If no entries have been logged:

{
    "total": 0,
    "approved": 0,
    "denied": 0,
    "approval_rate": 0.0,
    "by_risk_level": {},
}

Exporting Compliance Reports

The export_report() method generates a Markdown compliance report:

audit_log.export_report("reports/compliance_report.md")

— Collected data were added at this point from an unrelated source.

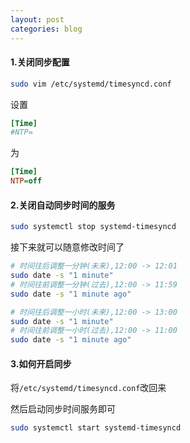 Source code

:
 ```yaml
---
layout: post
categories: blog
---
```

#### 1.关闭同步配置

```bash
sudo vim /etc/systemd/timesyncd.conf
```

设置

```ini
[Time]
#NTP=
```

为

```ini
[Time]
NTP=off
```

#### 2.关闭自动同步时间的服务

```bash
sudo systemctl stop systemd-timesyncd
```

接下来就可以随意修改时间了

```bash
# 时间往后调整一分钟(未来),12:00 -> 12:01
sudo date -s "1 minute"
# 时间往前调整一分钟(过去),12:00 -> 11:59
sudo date -s "1 minute ago" 

# 时间往后调整一小时(未来),12:00 -> 13:00
sudo date -s "1 minute"
# 时间往前调整一小时(过去),12:00 -> 11:00
sudo date -s "1 minute ago" 
```



#### 3.如何开启同步

将`/etc/systemd/timesyncd.conf`改回来

然后启动同步时间服务即可

```bash
sudo systemctl start systemd-timesyncd
```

The generated report includes:

# Approval Audit Report
Generated: 2025-01-15T18:30:00+00:00

## Summary
- Total decisions: 150
- Approved: 120
- Denied: 30
- Approval rate: 80.0%

## By Risk Level
- SAFE: 80 total, 80 approved (100%)
- LOW: 30 total, 28 approved (93%)
- MEDIUM: 25 total, 10 approved (40%)
- HIGH: 12 total, 2 approved (17%)
- CRITICAL: 3 total, 0 approved (0%)

## Recent Entries

- [2025-01-15T18:29:45] APPROVED code (low) - File read operation approved
- [2025-01-15T18:29:30] DENIED code (high) - User denied via console
- [2025-01-15T18:29:15] AUTO_APPROVED code (safe) - No approval required per po
...

Compliance use cases

The exported report is useful for:

  • SOC 2 audits: Demonstrating that risky actions require approval
  • Incident investigation: Understanding the sequence of approved/denied actions
  • Security reviews: Identifying patterns in approval decisions
  • Team reporting: Sharing agent activity summaries

Loading from File

If the audit log has file persistence, you can reload entries from disk:

audit_log = ApprovalAuditLog(log_file="audit.jsonl")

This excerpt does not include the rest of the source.